Previously the courts had ruled that only patients detained under the Mental Health Act 1983 were owed a positive duty by the state to protect their lives in line with Article 2 of the European Convention of Human Rights, which guarantees the right to life.

However, the Supreme Court ruled today that this applied equally to patients admitted informally to mental health hospitals, in a verdict that was greeted by mental health charities.

“Now it is clear that in times of crisis everyone will have the strongest protection that the law can offer,” said Mind chief executive Paul Farmer.

The case concerned a patient, Melanie Rabone, who took her life in April 2005 after being allowed home on two days’ leave from Stepping Hill Hospital, a facility run by Pennine Care NHS Trust where she was a voluntary patient.

She was allowed home leave despite the fact she was suffering from severe depression, had been admitted to the hospital after several suicide attempts, and the hospital judged that she was a moderate to high suicide risk. Rabone’s parents had brought the case against the trust.
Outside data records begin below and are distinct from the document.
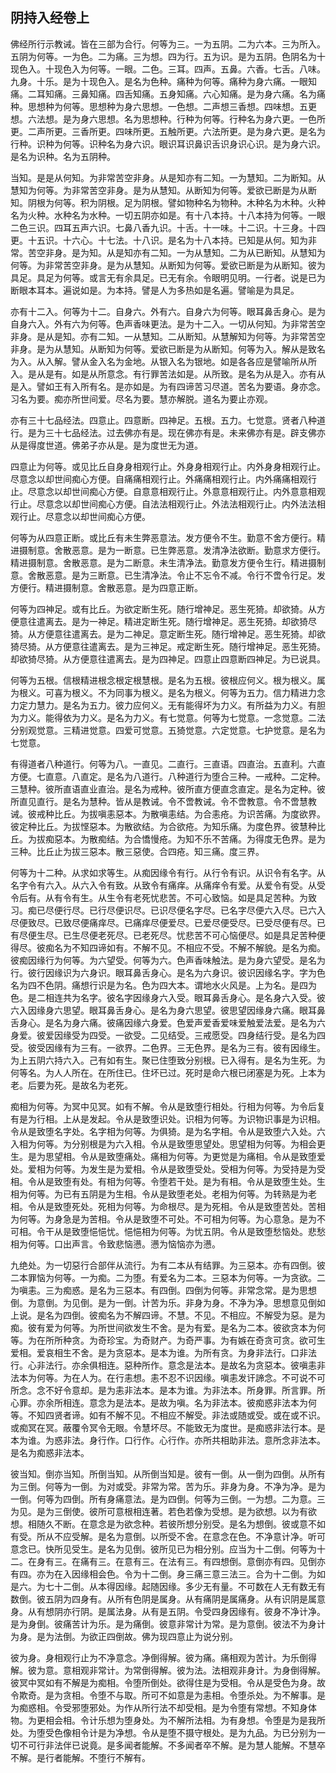## 阴持入经卷上

佛经所行示教诫。皆在三部为合行。何等为三。一为五阴。二为六本。三为所入。五阴为何等。一为色。二为痛。三为想。四为行。五为识。是为五阴。色阴名为十现色入。十现色入为何等。一眼。二色。三耳。四声。五鼻。六香。七舌。八味。九身。十乐。是为十现色入。是名为色种。痛种为何等。痛种为身六痛。一眼知痛。二耳知痛。三鼻知痛。四舌知痛。五身知痛。六心知痛。是为身六痛。名为痛种。思想种为何等。思想种为身六思想。一色想。二声想三香想。四味想。五更想。六法想。是为身六思想。名为思想种。行种为何等。行种名为身六更。一色所更。二声所更。三香所更。四味所更。五触所更。六法所更。是为身六更。是名为行种。识种为何等。识种名为身六识。眼识耳识鼻识舌识身识心识。是为身六识。是名为识种。名为五阴种。

当知。是是从何知。为非常苦空非身。从是知亦有二知。一为慧知。二为断知。从慧知为何等。为非常苦空非身。是为从慧知。从断知为何等。爱欲已断是为从断知。阴根为何等。积为阴根。足为阴根。譬如物种名为物种。木种名为木种。火种名为火种。水种名为水种。一切五阴亦如是。有十八本持。十八本持为何等。一眼二色三识。四耳五声六识。七鼻八香九识。十舌。十一味。十二识。十三身。十四更。十五识。十六心。十七法。十八识。是名为十八本持。已知是从何。知为非常。苦空非身。是为知。从是知亦有二知。一为从慧知。二为从已断知。从慧知为何等。为非常苦空非身。是为从慧知。从断知为何等。爱欲已断是为从断知。彼为具足。具足为何等。或言无有余具足。已无有余。令眼明见明。一行者。说是已为断眼本耳本。遍说如是。为本持。譬是人为多热如是名遍。譬喻是为具足。

亦有十二入。何等为十二。自身六。外有六。自身六为何等。眼耳鼻舌身心。是为自身六入。外有六为何等。色声香味更法。是为十二入。一切从何知。为非常苦空非身。是从是知。亦有二知。一从慧知。二从断知。从慧解知为何等。为非常苦空非身。是为从慧知。从断知为何等。爱欲已断是为从断知。何等为入。解从是致名为入。从入解。譬从金入名为金地。从银入名为银地。如是各各应是譬喻所从所入。是从是有。如是从所意念。有行罪苦法如是。从所致。是名为从是入。亦有从是入。譬如王有入所有名。是亦如是。为有四谛苦习尽道。苦名为要语。身亦念。习名为要。痴亦所世间爱。尽名为要。慧亦解脱。道名为要止亦观。

亦有三十七品经法。四意止。四意断。四神足。五根。五力。七觉意。贤者八种道行。是为三十七品经法。过去佛亦有是。现在佛亦有是。未来佛亦有是。辟支佛亦从是得度世道。佛弟子亦从是。是为度世无为道。

四意止为何等。或见比丘自身身相观行止。外身身相观行止。内外身身相观行止。尽意念以却世间痴心方便。自痛痛相观行止。外痛痛相观行止。内外痛痛相观行止。尽意念以却世间痴心方便。自意意相观行止。外意意相观行止。内外意意相观行止。尽意念以却世间痴心方便。自法法相观行止。外法法相观行止。内外法法相观行止。尽意念以却世间痴心方便。

何等为从四意正断。或比丘有未生弊恶意法。发方便令不生。勤意不舍方便行。精进摄制意。舍散恶意。是为一断意。已生弊恶意。发清净法欲断。勤意求方便行。精进摄制意。舍散恶意。是为二断意。未生清净法。勤意发方便令生行。精进摄制意。舍散恶意。是为三断意。已生清净法。令止不忘令不减。令行不啻令行足。发方便行。精进摄制意。舍散恶意。是为四意正断。

何等为四神足。或有比丘。为欲定断生死。随行增神足。恶生死猗。却欲猗。从方便意往遣离去。是为一神足。精进定断生死。随行增神足。恶生死猗。却欲猗尽猗。从方便意往遣离去。是为二神足。意定断生死。随行增神足。恶生死猗。却欲猗尽猗。从方便意往遣离去。是为三神足。戒定断生死。随行增神足。恶生死猗。却欲猗尽猗。从方便意往遣离去。是为四神足。四意止四意断四神足。为已说具。

何等为五根。信根精进根念根定根慧根。是名为五根。彼根应何义。根为根义。属为根义。可喜为根义。不为同事为根义。是名为根义。何等为五力。信力精进力念力定力慧力。是名为五力。彼力应何义。无有能得坏为力义。有所益为力义。有胆为力义。能得依为力义。是名为力义。有七觉意。何等为七觉意。一念觉意。二法分别观觉意。三精进觉意。四爱可觉意。五猗觉意。六定觉意。七护觉意。是名为七觉意。

有得道者八种道行。何等为八。一直见。二直行。三直语。四直治。五直利。六直方便。七直意。八直定。是名为八道行。八种道行为堕合三种。一戒种。二定种。三慧种。彼所直语直业直治。是名为戒种。彼所直方便直念直定。是名为定种。彼所直见直行。是名为慧种。皆从是教诫。令不啻教诫。令不啻教意。令不啻慧教诫。彼戒种比丘。为拔嗔恚惡本。为散嗔恚结。为合恚疮。为识苦痛。为度欲界。彼定种比丘。为拔悭惡本。为散欲结。为合欲疮。为知乐痛。为度色界。彼慧种比丘。为拔痴惡本。为散痴结。为合憍慢疮。为知不乐不苦痛。为得度无色界。是为三种。比丘止为拔三惡本。散三惡使。合四疮。知三痛。度三界。

何等为十二种。从求如求等生。从痴因缘令有行。从行令有识。从识令有名字。从名字令有六入。从六入令有致。从致令有痛痒。从痛痒令有爱。从爱令有受。从受令后有。从有令有生。从生令有老死忧悲苦。不可心致恼。如是具足苦种。为致习。痴已尽便行尽。已行尽便识尽。已识尽便名字尽。已名字尽便六入尽。已六入尽便致尽。已致尽便痛痒尽。已痛痒尽便爱尽。已爱尽便受尽。已受尽便有尽。已有尽便生尽。已生尽便老死尽。已老死尽。忧悲苦不可心恼便尽。如是具足苦种便得尽。彼痴名为不知四谛如有。不解不见。不相应不受。不解不解貌。是名为痴。彼痴因缘行为何等。为六望受。何等为六。色声香味触法。是为身六望受。是名为行。彼行因缘识为六身识。眼耳鼻舌身心。是名为六身识。彼识因缘名字。字为色名为四不色阴。痛想行识是为名。色为四大本。谓地水火风是。上为名。是四为色。是二相连共为名字。彼名字因缘身六入受。眼耳鼻舌身心。是名身六入受。彼六入因缘身六思望。眼耳鼻舌身心。是名为身六思望。彼思望因缘身六痛。眼耳鼻舌身心。是名为身六痛。彼痛因缘六身爱。色爱声爱香爱味爱触爱法爱。是名为六身爱。彼爱因缘受为四受。一欲受。二见结受。三戒愿受。四身结行受。是名为四受。彼受因缘有为三有。一欲界。二色界。三无色界。是名为三有。彼有因缘生。为上五阴六持六入。己有如有生。聚已住堕致分别根。已入得有。是名为生死。为何等名。为人人所在。在所住已。住坏已过。死时是命六根已闭塞是为死。上本为老。后要为死。是故名为老死。

痴相为何等。为冥中见冥。如有不解。令从是致堕行相处。行相为何等。为令后复有是为行相。上从是发起。令从是致堕识处。识相为何等。为识物识事是为识相。令从是致堕名字处。名字相为何等。为俱猗。是为名字相。令从是致堕六入处。六入相为何等。为分别根是为六入相。令从是致堕思望处。思望相为何等。为相会更生。是为思望相。令从是致堕痛处。痛相为何等。为更觉是为痛相。令从是致堕爱处。爱相为何等。为发生是为爱相。令从是致堕受处。受相为何等。为受持是为受相。令从是致堕有处。有相为何等。令堕若干处。是为有相。令从是致堕生处。生相为何等。为已有五阴是为生相。令从是致堕老处。老相为何等。为转熟是为老相。令从是致堕死处。死相为何等。为命根尽。是为死相。令从是致堕苦处。苦相为何等。为身急是为苦相。令从是致堕不可处。不可相为何等。为心意急。是为不可相。令干从是致堕悒悒忧。悒悒相为何等。为忧五阴。令从是致堕愁恼处。悲愁相为何等。口出声言。令致悲恼懑。懑为恼恼亦为懑。

九绝处。为一切惡行合部伴从流行。为有二本从有结罪。为三惡本。亦有四倒。彼二本罪恼为何等。一为痴。二为堕。有爱名为二本。三惡本为何等。一为贪欲。二为嗔恚。三为痴惑。是名为三惡本。有四倒。四倒为何等。非常念常。是为思想倒。为意倒。为见倒。是为一倒。计苦为乐。非身为身。不净为净。思想意见倒如上说。是名为四倒。彼痴名为不解四谛。不慧。不见。不相应。不解受为惡。是为痴。彼有爱为何等。为所世间欲发生不舍。是为有爱。是名为二本。彼欲贪本为何等。为在所所种贪。为奇珍宝。为奇财产。为奇严事。为有嫉在奇贪可贪。欲可生爱相。爱哀相生不舍。是为贪惡本。是本为谁。为所有贪。为身非法行。口非法行。心非法行。亦余俱相连。惡种所作。意念是法本。是故名为贪惡本。彼嗔恚非法本为何等。为在人为。在行恚想。恚不忍不识因缘。嗔恚发讦諦念。不可说不可所念。念不好令意却。是为恚非法本。是本为谁。为非法本。所身罪。所言罪。所心罪。亦余所相连。意念为是法本。是故为嗔。名为非法本。彼痴惑非法本为何等。不知四贤者谛。如有不解不见。不相应不解受。非法或随或受。或在或不识。或痴冥在冥。蔽覆令冥令无眼。令慧坏尽。不能致无为度世。是痴惑非法行本。是本为谁。为惑非法。身行作。口行作。心行作。亦所共相助非法。意所念非法本。是名为痴惑非法本。

彼当知。倒亦当知。所倒当知。从所倒当知是。彼有一倒。从一倒为四倒。从所有为三倒。何等为一倒。为对或受。非常为常。苦为乐。非身为身。不净为净。是为一倒。何等为四倒。所有身痛意法。是为四倒。何等为三倒。一为想。二为意。三为见。是为三倒使。彼所可意根相连著。若色若像为受想。是为欲想。以为有欲想。相随久不断。在意念是为欲念种。若彼所想分别受。是名为想倒。彼或意不如有受。所从不应受解。是名为意倒。以所受不舍。在意念在色。不净意计净。听可意念已。快所见受生。是名为见倒。彼所见已为相分别。应当为十二倒。何等为十二。在身有三。在痛有三。在意有三。在法有三。有四想倒。意倒亦有四。见倒亦有四。亦为在入因缘相会色。令为十二倒。身三痛三意三法三。合为十二倒。为如是六。为七十二倒。从本得因缘。起随因缘。多少无有量。不可数在人无有数无有数倒。彼五阴为四身有。从所有色阴是属身。从有痛阴是属痛身。从有识阴是属意身。从有想阴亦行阴。是属法身。从有是五阴。令受四身因缘有。彼身不净计净。是为身倒。彼痛苦计为乐。是为痛倒。彼意非常计为常。是为意倒。彼法不为身计为身。是为法倒。为欲正四倒故。佛为现四意止为说分别。

彼为身。身相观行止为不净意念。净倒得解。彼为痛。痛相观为苦计。为乐倒得解。彼为意。意相观非常计。为常倒得解。彼为法。法相观非身计。为身倒得解。彼冥中冥如有不解是为痴相。令堕所倒处。欲得住是为受相。令从是受色为身。故令欺奇。是为贪相。令堕不与取。所可不如意是为恚相。令堕杀处。为不解事。是为痴惑相。令受邪堕邪处。为作从所行法不却受相。是为令堕有常想。不知身体物。为更相会相。令计乐想为堕身处。为不解所法相。为有身想。令堕是为是我所处。为堕受色像相令计是为净想。令从是堕不摄守根处。是为九品。为已分别为一切不可行非法伴已说竟。是多闻者能解。不多闻者卒不解。是为慧人能解。不慧卒不解。是行者能解。不堕行不解有。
The court ruled that she was at immediate risk of suicide and under the trust’s responsibility and control, meaning its duty under Article 2 was engaged; any distinction between Rabone and a detained patient was “one of form, not substance”.

“As the decision to allow home leave was one that no reasonable psychiatric practitioner would have made, the trust failed to do all that could reasonably have been expected to prevent the real and immediate risk of Melanie’s suicide and it breached its operational duty,” it said.

Rabone’s parents have been awarded £5,000 each in damages. 

In a statement, the trust said: “All those involved in this litigation have had the deepest sympathy for the Rabone family and the tragic circumstances surrounding Melanie’s death in 2005.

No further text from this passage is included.